The property owner held landlord insurance with Suncorp and lodged a claim for loss of rent and the cost of rectifying the uninhabitable property after the tenants vacated in March last year.

The house required extensive repairs, including replacement of the air-conditioning unit and decontamination of the walls, ceilings, windows and window frames and re-painting. The landlord argued the tenant’s actions had been deliberate and committed with malice.

Suncorp accepted some damage was malicious, agreeing to cover holes kicked or punched in walls, cracked doors and the removal of carpet by the tenant, as well as $2800 for loss of rent, which was the maximum under the policy. Suncorp also identified theft and broken glass as areas it was liable if the woman were to claim.

However, Suncorp denied the balance of her claim on the basis the contamination was caused by methamphetamine use, rather than production. This meant it was not "malicious" under the terms of the policy, the insurer said.
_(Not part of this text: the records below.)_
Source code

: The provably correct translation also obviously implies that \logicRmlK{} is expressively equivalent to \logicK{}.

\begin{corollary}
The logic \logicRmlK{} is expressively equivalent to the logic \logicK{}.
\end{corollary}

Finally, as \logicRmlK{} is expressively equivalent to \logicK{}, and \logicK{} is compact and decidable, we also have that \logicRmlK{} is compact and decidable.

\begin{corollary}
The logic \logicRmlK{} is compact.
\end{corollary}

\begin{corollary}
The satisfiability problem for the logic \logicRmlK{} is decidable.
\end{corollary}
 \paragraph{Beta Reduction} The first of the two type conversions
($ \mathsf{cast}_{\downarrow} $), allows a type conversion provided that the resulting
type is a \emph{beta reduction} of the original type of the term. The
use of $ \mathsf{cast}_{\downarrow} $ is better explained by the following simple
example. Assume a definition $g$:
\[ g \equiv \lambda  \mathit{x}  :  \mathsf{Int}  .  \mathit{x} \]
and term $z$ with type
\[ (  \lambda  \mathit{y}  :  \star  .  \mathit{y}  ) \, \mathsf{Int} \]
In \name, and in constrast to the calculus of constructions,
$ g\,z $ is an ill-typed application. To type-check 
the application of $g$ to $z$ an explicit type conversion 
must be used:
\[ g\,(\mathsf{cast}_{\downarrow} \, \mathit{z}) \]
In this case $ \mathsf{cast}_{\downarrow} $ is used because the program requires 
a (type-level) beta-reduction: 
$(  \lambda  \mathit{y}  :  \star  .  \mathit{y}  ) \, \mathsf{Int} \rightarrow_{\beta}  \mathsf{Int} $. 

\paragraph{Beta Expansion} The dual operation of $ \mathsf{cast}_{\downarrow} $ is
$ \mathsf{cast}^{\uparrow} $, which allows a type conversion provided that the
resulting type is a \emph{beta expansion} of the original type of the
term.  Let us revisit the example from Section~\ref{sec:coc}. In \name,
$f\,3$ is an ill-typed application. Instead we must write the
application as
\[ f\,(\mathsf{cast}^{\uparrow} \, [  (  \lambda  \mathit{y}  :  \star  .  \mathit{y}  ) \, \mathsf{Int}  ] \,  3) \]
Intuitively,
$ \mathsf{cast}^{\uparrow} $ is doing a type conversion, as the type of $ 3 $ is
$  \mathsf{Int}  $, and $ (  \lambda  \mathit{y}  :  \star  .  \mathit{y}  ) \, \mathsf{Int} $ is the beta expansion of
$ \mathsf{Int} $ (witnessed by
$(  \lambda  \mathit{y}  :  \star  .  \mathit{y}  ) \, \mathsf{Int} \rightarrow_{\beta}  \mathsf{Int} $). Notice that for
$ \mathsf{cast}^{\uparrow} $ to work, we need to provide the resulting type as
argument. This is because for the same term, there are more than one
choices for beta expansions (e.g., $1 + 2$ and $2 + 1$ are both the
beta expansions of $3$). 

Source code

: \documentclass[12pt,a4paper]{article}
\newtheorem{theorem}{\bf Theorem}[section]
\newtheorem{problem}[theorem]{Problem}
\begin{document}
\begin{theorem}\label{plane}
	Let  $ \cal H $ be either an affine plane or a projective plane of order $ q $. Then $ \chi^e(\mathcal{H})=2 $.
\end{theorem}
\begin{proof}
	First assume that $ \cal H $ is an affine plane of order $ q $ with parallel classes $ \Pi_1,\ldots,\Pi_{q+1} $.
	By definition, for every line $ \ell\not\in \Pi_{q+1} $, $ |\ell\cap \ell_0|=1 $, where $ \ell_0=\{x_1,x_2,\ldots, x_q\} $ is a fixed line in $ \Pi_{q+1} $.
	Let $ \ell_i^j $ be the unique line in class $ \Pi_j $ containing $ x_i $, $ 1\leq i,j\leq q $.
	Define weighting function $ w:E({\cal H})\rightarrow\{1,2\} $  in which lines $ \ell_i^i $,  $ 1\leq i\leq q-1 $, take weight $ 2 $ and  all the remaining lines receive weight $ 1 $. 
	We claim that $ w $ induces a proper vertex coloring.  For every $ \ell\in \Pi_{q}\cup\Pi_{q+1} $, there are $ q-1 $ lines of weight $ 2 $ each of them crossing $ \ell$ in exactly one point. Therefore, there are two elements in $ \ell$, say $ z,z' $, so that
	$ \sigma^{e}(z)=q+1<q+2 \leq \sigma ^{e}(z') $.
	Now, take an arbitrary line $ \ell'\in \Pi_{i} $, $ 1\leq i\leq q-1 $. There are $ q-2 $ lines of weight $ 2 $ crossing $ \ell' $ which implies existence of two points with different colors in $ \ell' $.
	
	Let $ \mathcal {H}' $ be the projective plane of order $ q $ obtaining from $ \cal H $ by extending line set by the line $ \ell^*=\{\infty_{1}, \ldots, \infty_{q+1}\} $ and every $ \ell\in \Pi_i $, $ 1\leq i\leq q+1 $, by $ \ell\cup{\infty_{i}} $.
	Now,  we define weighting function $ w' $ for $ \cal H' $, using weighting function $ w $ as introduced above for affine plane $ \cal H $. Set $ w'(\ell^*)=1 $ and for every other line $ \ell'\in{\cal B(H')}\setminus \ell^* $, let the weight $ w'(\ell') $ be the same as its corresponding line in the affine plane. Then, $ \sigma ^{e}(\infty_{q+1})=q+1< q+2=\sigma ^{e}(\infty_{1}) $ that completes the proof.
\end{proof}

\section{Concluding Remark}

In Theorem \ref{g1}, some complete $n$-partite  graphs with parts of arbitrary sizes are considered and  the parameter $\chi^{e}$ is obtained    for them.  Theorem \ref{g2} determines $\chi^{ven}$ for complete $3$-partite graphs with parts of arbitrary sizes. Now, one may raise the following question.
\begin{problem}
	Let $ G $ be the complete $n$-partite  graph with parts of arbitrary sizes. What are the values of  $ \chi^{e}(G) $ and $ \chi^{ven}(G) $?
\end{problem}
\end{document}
The Australian Financial Complaints Authority (AFCA) agreed Suncorp was entitled to deny liability for contamination remediation, associated damage and removal of debris.

“Even if that was in breach of the tenancy agreement, that does not mean the resulting damage was malicious,” AFCA said.

AFCA said the tenants appeared to have smoked the drug “not caring whether it caused damage or not”.

“Malice involves an element of intent and I do not consider it has been shown they used the drug with the intention of causing damage,” the ruling states.

“The complainants have not established a valid claim for malicious damage in respect of the methamphetamine use, although other areas of the property had suffered malicious damage and Suncorp is liable for that.”

Residue from consumption of ice through smoking has been linked with organ damage and reproductive issues and other ill effects, with children particularly at risk. Remediation can be expensive, ranging from a chemical clean and removal of soft furnishings to major reconstruction.

The landlord’s Suncorp policy covered malicious acts or vandalism by tenants or their guests.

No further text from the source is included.